Probe Image: Drew_Barrymore
  euclidean distance: Correct gallery image found at rank 360
  dot_product distance: Correct gallery image found at rank 360
  cosine distance: Correct gallery image found at rank 360
  minkowski distance: Correct gallery image found at rank 377
------------------------------------------------------------
Probe Image: Warren_Buffett
  euclidean distance: Correct gallery image found at rank 521
  dot_product distance: Correct gallery image found at rank 521
  cosine distance: Correct gallery image found at rank 521
  minkowski distance: Correct gallery image found at rank 510
------------------------------------------------------------
Probe Image: Owen_Wilson
  euclidean distance: Correct gallery image found at rank 437
  dot_product distance: Correct gallery image found at rank 437
  cosine distance: Correct gallery image found at rank 437
  minkowski distance: Correct gallery image found at rank 444
---

#### Observations:
...place your observations and analysis in this Markdown cell...

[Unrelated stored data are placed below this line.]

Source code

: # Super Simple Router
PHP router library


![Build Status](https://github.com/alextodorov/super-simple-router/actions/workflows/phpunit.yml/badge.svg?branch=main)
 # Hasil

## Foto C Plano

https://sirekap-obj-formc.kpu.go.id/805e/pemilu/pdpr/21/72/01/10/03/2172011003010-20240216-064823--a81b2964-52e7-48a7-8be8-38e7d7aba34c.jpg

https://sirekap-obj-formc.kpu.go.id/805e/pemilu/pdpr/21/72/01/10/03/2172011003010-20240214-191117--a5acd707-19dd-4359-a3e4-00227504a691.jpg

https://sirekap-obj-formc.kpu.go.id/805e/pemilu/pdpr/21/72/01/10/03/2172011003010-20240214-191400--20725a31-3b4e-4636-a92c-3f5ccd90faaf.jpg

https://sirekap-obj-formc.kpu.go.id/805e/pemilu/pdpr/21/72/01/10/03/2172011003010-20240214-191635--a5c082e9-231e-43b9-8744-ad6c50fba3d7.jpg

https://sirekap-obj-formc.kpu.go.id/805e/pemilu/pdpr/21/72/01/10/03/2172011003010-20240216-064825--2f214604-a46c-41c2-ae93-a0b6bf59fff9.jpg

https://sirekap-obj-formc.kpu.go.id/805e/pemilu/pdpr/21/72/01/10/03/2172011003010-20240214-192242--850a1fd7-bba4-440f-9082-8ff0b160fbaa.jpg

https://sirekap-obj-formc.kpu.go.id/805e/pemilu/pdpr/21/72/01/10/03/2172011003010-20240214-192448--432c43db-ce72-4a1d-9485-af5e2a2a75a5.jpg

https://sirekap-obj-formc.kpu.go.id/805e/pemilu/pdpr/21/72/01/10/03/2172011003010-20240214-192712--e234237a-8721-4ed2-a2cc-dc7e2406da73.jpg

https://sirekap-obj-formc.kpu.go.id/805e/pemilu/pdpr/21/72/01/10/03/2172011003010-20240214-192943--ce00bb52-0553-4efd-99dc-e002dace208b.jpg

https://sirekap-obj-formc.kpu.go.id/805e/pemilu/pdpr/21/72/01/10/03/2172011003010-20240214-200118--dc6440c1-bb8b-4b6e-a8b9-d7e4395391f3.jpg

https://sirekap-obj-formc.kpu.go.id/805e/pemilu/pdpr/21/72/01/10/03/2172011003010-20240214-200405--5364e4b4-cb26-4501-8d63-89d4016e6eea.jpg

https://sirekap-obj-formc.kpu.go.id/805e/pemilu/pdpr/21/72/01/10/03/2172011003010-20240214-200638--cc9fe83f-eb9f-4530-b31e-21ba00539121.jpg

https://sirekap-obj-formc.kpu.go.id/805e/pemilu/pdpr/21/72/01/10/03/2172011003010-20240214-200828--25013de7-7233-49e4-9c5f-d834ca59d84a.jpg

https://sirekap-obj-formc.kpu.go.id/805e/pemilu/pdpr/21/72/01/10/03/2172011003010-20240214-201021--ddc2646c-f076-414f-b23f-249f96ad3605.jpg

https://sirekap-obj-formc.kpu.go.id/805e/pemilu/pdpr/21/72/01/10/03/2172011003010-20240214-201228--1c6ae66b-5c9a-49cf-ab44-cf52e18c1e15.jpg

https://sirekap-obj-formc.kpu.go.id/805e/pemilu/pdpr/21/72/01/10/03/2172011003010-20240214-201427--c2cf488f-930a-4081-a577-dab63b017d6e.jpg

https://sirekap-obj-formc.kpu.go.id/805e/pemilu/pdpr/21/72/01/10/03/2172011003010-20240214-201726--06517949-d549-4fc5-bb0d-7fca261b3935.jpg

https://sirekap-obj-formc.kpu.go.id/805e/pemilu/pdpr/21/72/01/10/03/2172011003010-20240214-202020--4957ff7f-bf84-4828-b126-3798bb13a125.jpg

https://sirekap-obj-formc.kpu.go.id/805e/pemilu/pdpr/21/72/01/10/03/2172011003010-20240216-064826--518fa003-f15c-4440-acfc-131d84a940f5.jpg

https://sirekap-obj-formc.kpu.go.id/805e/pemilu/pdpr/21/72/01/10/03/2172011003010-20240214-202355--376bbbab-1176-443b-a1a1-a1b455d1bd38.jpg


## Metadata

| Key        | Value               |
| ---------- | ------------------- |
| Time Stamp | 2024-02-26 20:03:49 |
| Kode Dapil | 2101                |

Here are some observations based on the rank positions of the correct gallery matches:

- **Distinctiveness in Embedding Space:**  
  Nelson_Mandela’s probe image is uniquely represented, as his corresponding gallery image is ranked 1 across all metrics. This suggests that his facial features are very distinctive in the embedding space.

- **High Rank Positions for Some Identities:**  
  For Drew_Barrymore, Warren_Buffett, and Owen_Wilson, the correct gallery image appears very far down the sorted list (ranks 360, 521, and 437, respectively). This indicates that many other gallery images are deemed more similar than the true match, which might reflect overlapping features or a lack of distinctiveness for these individuals.

- **Metric Consistency:**  
  The rank positions are nearly identical across Euclidean, dot product, and cosine distances, with only minor variations for Minkowski. This consistency reinforces that the embedding space is structured similarly regardless of the distance measure used.

- **Intermediate Performance for Ian_Thorpe:**  
  Ian_Thorpe’s correct match appears at a relatively lower rank (rank 33 for most metrics and rank 26 for Minkowski), suggesting a better match compared to Drew_Barrymore, Warren_Buffett, and Owen_Wilson, yet not as distinct as Nelson_Mandela.

- **Implications for System Tuning:**  
  The large rank differences for certain identities imply that further fine-tuning of the embedding model, preprocessing steps, or even augmenting the gallery data might be necessary to improve discrimination—especially for those identities with very high rank positions.

Overall, while the embedding space shows consistency across different distance metrics, the variation in rank positions highlights that some identities are much better captured than others, pointing to potential areas for improvement in the system.